The problem is that a lot of today’s massage therapists come from community colleges that have a one-size-fits-all massage regimen. That often means the graduates don’t touch the ass-cheek where a good portion of the sciatic nerve lies.
That leaves you with two options: One, ask the therapist if they wouldn’t mind spend a little time massaging your rear. If they hesitate, wink and offer a crisp $20 bill and hope the front desk doesn’t call the cops. Alternatively, you could take the less humiliating approach of getting a foam roller.
The wonderful thing about a foam roller is that you can beat your glutes and IT-bands like a rented mule in the comfort of your own home. As a plus, you can find those extra-hard spots and just sit on them until you want to puke. It’s a great way to use all those colorful metaphors your Dad taught you growing up, without offending some innocent therapist who wishes they’d gone to a plumbing college instead.
If the foam roller is not quite doing the job, then belly up to the bar for a Rumble Roller. The protruding hard-foam ends will zero in on a knot in ways a standard roller can only dream of. Be advised, don’t start with a Rumble Roller without breaking yourself in first.
The Road Less Traveled
You will probably never hear of this option anywhere else, but it bears mentioning because its what worked for me so marvelously. Hormone therapy.
As I grew older, I became more prone to pain, inflammation and a loss of vitality. As such, Mrs. Parrot ordered me to get blood work done at a wellness clinic which specialized in hormone therapy. She essentially told me that if I didn’t do it, I’d best develop a taste for arsenic. The results were rather interesting.
As a 45-year-old man at the time, I had low testosterone despite working out every day. My estrogen levels were also too high. This explained my inability to kick muscle pain and recover quickly from sciatic episodes. Not to mention, I was also developing boners softer than Wilford Brimley.
Therefore, a plan was put in place: get my levels back to normal. I went on a two-fold prescription of testosterone cream and an occasional estrogen blocker. It took about a month, but changes were very, very noticeable. I could work out and recover within a reasonable time-frame. I felt a jump in my morning step that had previously dissipated. Now only on rare occasions did my wife want to slit my throat and leave me to die in a gutter. And even better, my sciatic pain dropped like a rock.
Hormone therapy can be a touchy subject for a lot of dudes. Let’s be up front, testosterone supplementation has a bad rap due to steroid abuse. For the record, the T-levels we are aiming for are nothing even remotely like that of athlete doping. Therefore, take any fears of becoming a muscle bound freak and put them aside. The two concepts are not the same thing.

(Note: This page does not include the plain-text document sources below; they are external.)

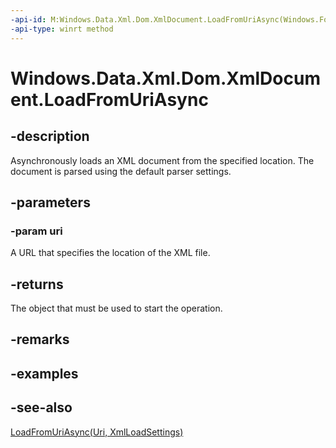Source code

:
 ```yaml
---
-api-id: M:Windows.Data.Xml.Dom.XmlDocument.LoadFromUriAsync(Windows.Foundation.Uri)
-api-type: winrt method
---
```


<!-- Method syntax
public Windows.Foundation.IAsyncOperation<Windows.Data.Xml.Dom.XmlDocument> LoadFromUriAsync(Windows.Foundation.Uri uri)
-->

# Windows.Data.Xml.Dom.XmlDocument.LoadFromUriAsync

## -description
Asynchronously loads an XML document from the specified location. The document is parsed using the default parser settings.

## -parameters
### -param uri
A URL that specifies the location of the XML file.

## -returns
The object that must be used to start the operation.

## -remarks

## -examples

## -see-also
[LoadFromUriAsync(Uri, XmlLoadSettings)](xmldocument_loadfromuriasync_810772136.md)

If you’ve searched every avenue and have had no success, I advise giving hormone therapy a look. Choose your doctor carefully, as most have no idea whatsoever regarding hormone therapy. Many still buy into the false narrative that normalizing T-levels will be an increase to prostate cancer risk. Someday soon I’ll write a more detailed article on my journey.
Living with sciatica doesn’t have to be the nightmare you’ve come to accept. With time, determination and maybe a little outside help, it is very possible to get this serious condition under control so you can get back to living the life you want to live.